In contrast, Swanson (2011) conducted a similar investigation but obtained different results. Growth in children's word problem solving performance was examined from grades 1 through 3, as a function of their working memory, numerical knowledge, phonological processing, and teacher reports of inattentive behavior on the Conners' Teacher Rating Scale-Revised form (Conners, 1997). Working memory predicted growth and grade 3 levels of mathematics performance, but inattentive behavior was not found to be a significant predictor of problem solving performance in grade 3 after accounting for working memory.

To summarize, several existing studies have examined attention separately from working memory measures and have implicated both attention and storage in mathematics performance. Yet, the findings are not entirely consistent, which may be due, in part, to the measures of attention used in these investigations. In particular, a separate measure of attention was based on teacher reports of inattentive behavior. As the investigators have pointed out themselves, the informant-based reports of inattentive behavior may have been a proxy for other variables, such as academic achievement (Purpura & Lonigan, 2009).

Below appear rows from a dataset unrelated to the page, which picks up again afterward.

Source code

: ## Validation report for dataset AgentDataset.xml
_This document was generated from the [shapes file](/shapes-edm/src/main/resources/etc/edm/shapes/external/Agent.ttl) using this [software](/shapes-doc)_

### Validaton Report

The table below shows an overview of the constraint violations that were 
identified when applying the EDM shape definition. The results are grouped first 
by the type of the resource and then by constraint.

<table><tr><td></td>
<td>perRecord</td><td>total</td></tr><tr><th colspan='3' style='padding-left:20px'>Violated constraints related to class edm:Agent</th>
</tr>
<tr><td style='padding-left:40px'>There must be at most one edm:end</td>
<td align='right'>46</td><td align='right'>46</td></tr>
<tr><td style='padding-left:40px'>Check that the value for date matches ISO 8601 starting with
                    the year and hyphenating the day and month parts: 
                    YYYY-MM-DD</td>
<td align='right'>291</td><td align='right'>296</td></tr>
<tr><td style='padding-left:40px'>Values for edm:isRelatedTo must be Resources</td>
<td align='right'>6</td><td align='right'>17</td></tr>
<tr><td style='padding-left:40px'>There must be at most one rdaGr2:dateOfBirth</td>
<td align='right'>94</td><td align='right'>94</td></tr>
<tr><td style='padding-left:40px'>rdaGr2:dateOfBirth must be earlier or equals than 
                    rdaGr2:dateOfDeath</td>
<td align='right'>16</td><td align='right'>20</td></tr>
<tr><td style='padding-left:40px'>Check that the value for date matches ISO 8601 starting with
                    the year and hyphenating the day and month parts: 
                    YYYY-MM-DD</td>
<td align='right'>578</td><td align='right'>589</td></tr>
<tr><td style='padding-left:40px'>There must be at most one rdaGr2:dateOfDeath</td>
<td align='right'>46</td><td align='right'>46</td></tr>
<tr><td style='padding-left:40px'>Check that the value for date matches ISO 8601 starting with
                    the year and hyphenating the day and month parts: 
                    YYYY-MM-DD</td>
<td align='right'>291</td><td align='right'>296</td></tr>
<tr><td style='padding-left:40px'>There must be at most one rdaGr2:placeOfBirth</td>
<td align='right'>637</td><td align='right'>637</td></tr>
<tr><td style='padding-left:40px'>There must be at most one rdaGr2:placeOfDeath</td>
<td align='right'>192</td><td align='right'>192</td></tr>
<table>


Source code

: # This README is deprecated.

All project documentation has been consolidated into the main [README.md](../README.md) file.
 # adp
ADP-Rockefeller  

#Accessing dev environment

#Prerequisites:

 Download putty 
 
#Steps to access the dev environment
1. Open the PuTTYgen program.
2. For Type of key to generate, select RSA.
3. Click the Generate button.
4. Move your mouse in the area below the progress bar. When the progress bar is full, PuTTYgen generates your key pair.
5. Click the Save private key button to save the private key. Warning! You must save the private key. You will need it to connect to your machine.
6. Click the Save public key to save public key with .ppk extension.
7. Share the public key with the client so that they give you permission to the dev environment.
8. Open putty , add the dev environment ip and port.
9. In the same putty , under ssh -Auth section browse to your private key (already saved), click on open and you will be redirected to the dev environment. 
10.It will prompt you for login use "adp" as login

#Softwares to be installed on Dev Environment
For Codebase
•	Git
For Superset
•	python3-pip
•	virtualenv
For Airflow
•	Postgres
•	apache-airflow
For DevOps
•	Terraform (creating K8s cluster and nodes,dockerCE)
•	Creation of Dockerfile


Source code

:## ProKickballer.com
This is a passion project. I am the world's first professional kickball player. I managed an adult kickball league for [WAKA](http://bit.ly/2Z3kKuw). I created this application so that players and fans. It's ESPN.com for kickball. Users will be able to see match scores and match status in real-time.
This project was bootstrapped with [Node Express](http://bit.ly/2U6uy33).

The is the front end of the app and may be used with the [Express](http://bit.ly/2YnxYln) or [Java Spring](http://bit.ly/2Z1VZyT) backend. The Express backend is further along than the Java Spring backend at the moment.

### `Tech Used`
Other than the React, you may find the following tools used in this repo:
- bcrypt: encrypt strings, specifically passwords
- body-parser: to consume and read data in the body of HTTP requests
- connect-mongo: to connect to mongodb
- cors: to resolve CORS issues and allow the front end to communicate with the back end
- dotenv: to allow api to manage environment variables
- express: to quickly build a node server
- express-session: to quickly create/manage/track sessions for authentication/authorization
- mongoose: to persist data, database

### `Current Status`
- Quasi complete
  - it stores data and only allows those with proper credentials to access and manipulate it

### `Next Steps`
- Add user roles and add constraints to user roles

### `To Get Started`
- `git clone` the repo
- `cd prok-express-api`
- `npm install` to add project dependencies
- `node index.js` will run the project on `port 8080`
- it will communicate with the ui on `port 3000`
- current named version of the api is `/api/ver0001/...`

Performance-based assessment of attention may provide a more accurate measure whereas measures based on informant report might neglect attention deficits in students without behavior problems and thus, may fail to capture the true variability among students (Jaekel, Wolke, & Bartmann, 2013).

Some of these studies have also captured attention via measures of the central executive, which is the component of working memory that is responsible for manipulation of information through controlled attention and inhibition of irrelevant stimuli (Baddeley & Hitch, 1974). The use of instruments testing the central executive component as a measure of attention also presents problems with interpretation, because these instruments typically involve a large storage component in addition to an attention-regulating component, making it hard to ascertain the distinct roles of different cognitive resources (Gathercole and Pickering, 2000, Szmalec et al., 2005). For example, a measure of the central executive commonly used with children is the listening span task (e.g., De Weerdt et al., 2013, Gathercole and Pickering, 2000, Pickering and Gathercole, 2004, Geary et al., 2012). In this task, children are presented with a series of statements that they must identify as either true or false; at the end of the series, they are asked to recall the last word of each sentence, which clearly requires both storage and attention resources. In order to better understand the distinctive contribution of attention, it would be useful to use tasks with a minimal storage requirement.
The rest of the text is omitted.